(Beginning of GIVEN DATA)

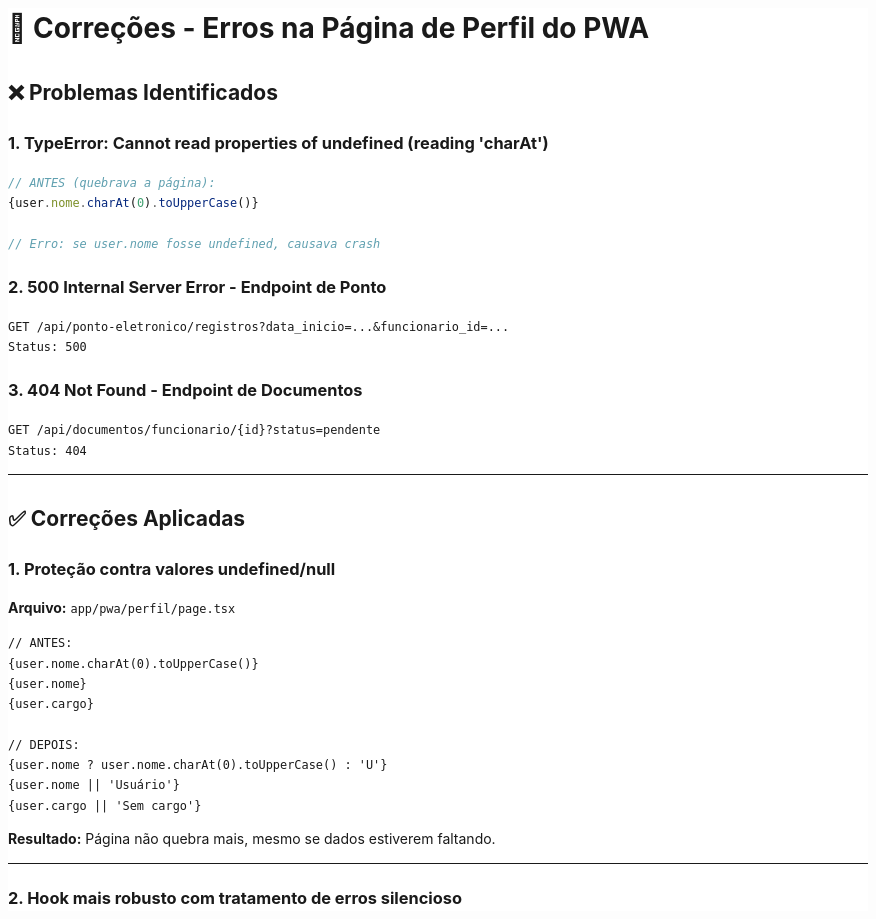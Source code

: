 # 🔧 Correções - Erros na Página de Perfil do PWA

## ❌ Problemas Identificados

### 1. **TypeError: Cannot read properties of undefined (reading 'charAt')**
```javascript
// ANTES (quebrava a página):
{user.nome.charAt(0).toUpperCase()}

// Erro: se user.nome fosse undefined, causava crash
```

### 2. **500 Internal Server Error - Endpoint de Ponto**
```
GET /api/ponto-eletronico/registros?data_inicio=...&funcionario_id=... 
Status: 500
```

### 3. **404 Not Found - Endpoint de Documentos**
```
GET /api/documentos/funcionario/{id}?status=pendente
Status: 404
```

---

## ✅ Correções Aplicadas

### 1. **Proteção contra valores undefined/null**

**Arquivo:** `app/pwa/perfil/page.tsx`

```tsx
// ANTES:
{user.nome.charAt(0).toUpperCase()}
{user.nome}
{user.cargo}

// DEPOIS:
{user.nome ? user.nome.charAt(0).toUpperCase() : 'U'}
{user.nome || 'Usuário'}
{user.cargo || 'Sem cargo'}
```

**Resultado:** Página não quebra mais, mesmo se dados estiverem faltando.

---

### 2. **Hook mais robusto com tratamento de erros silencioso**
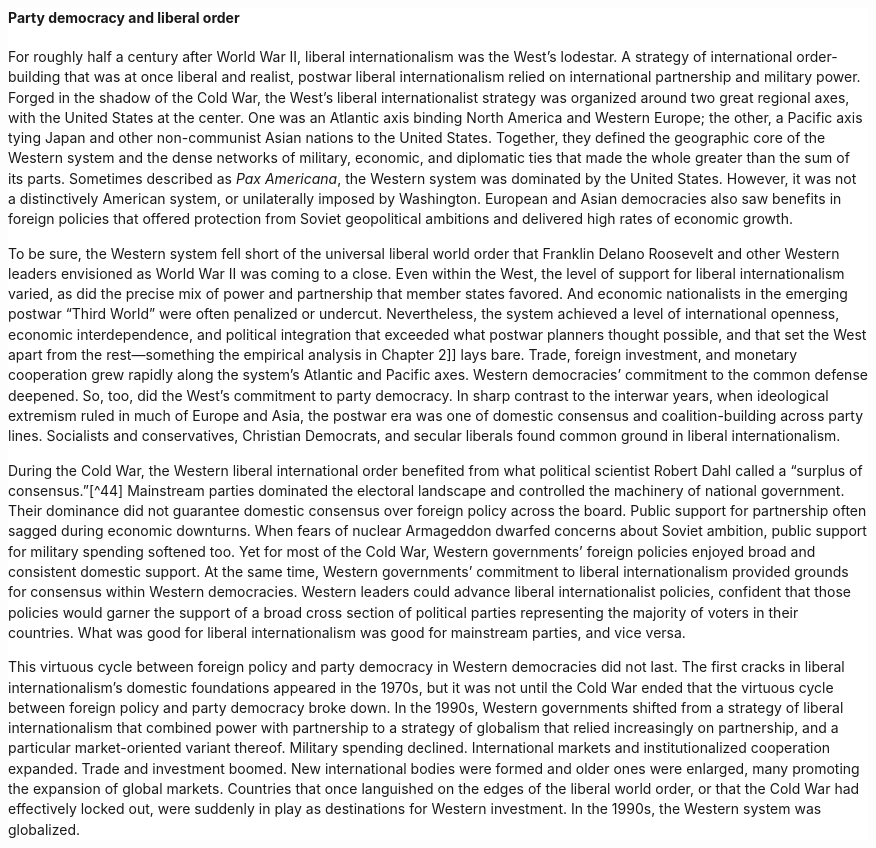 #### Party democracy and liberal order

For roughly half a century after World War II, liberal internationalism was the West’s lodestar. A strategy of international order-building that was at once liberal and realist, postwar liberal internationalism relied on international partnership and military power. Forged in the shadow of the Cold War, the West’s liberal internationalist strategy was organized around two great regional axes, with the United States at the center. One was an Atlantic axis binding North America and Western Europe; the other, a Pacific axis tying Japan and other non-communist Asian nations to the United States. Together, they defined the geographic core of the Western system and the dense networks of military, economic, and diplomatic ties that made the whole greater than the sum of its parts. Sometimes described as _Pax Americana_, the Western system was dominated by the United States. However, it was not a distinctively American system, or unilaterally imposed by Washington. European and Asian democracies also saw benefits in foreign policies that offered protection from Soviet geopolitical ambitions and delivered high rates of economic growth.

To be sure, the Western system fell short of the universal liberal world order that Franklin Delano Roosevelt and other Western leaders envisioned as World War II was coming to a close. Even within the West, the level of support for liberal internationalism varied, as did the precise mix of power and partnership that member states favored. And economic nationalists in the emerging postwar “Third World” were often penalized or undercut. Nevertheless, the system achieved a level of international openness, economic interdependence, and political integration that exceeded what postwar planners thought possible, and that set the West apart from the rest—something the empirical analysis in Chapter 2]] lays bare. Trade, foreign investment, and monetary cooperation grew rapidly along the system’s Atlantic and Pacific axes. Western democracies’ commitment to the common defense deepened. So, too, did the West’s commitment to party democracy. In sharp contrast to the interwar years, when ideological extremism ruled in much of Europe and Asia, the postwar era was one of domestic consensus and coalition-building across party lines. Socialists and conservatives, Christian Democrats, and secular liberals found common ground in liberal internationalism.

During the Cold War, the Western liberal international order benefited from what political scientist Robert Dahl called a “surplus of consensus.”[^44] Mainstream parties dominated the electoral landscape and controlled the machinery of national government. Their dominance did not guarantee domestic consensus over foreign policy across the board. Public support for partnership often sagged during economic downturns. When fears of nuclear Armageddon dwarfed concerns about Soviet ambition, public support for military spending softened too. Yet for most of the Cold War, Western governments’ foreign policies enjoyed broad and consistent domestic support. At the same time, Western governments’ commitment to liberal internationalism provided grounds for consensus within Western democracies. Western leaders could advance liberal internationalist policies, confident that those policies would garner the support of a broad cross section of political parties representing the majority of voters in their countries. What was good for liberal internationalism was good for mainstream parties, and vice versa.

This virtuous cycle between foreign policy and party democracy in Western democracies did not last. The first cracks in liberal internationalism’s domestic foundations appeared in the 1970s, but it was not until the Cold War ended that the virtuous cycle between foreign policy and party democracy broke down. In the 1990s, Western governments shifted from a strategy of liberal internationalism that combined power with partnership to a strategy of globalism that relied increasingly on partnership, and a particular market-oriented variant thereof. Military spending declined. International markets and institutionalized cooperation expanded. Trade and investment boomed. New international bodies were formed and older ones were enlarged, many promoting the expansion of global markets. Countries that once languished on the edges of the liberal world order, or that the Cold War had effectively locked out, were suddenly in play as destinations for Western investment. In the 1990s, the Western system was globalized.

(End of GIVEN DATA)

_WORK ITEM_:
Gather each line in the entries above where the string "Correções" is found.

_SOLUTION BELOW_:
: # 🔧 Correções - Erros na Página de Perfil do PWA
## ✅ Correções Aplicadas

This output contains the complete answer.